* [About this task]: From the records below, copy each line that has the word "Todo" in it.

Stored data
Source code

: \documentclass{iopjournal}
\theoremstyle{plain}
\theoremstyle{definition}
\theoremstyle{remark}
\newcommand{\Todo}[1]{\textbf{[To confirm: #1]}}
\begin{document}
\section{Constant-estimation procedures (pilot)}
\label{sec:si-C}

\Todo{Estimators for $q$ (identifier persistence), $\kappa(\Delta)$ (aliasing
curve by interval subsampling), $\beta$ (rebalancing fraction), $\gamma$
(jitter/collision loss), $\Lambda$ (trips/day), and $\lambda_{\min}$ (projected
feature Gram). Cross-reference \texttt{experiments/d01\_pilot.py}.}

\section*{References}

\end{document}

* [Answer area]:
\newcommand{\Todo}[1]{\textbf{[To confirm: #1]}}
\Todo{Estimators for $q$ (identifier persistence), $\kappa(\Delta)$ (aliasing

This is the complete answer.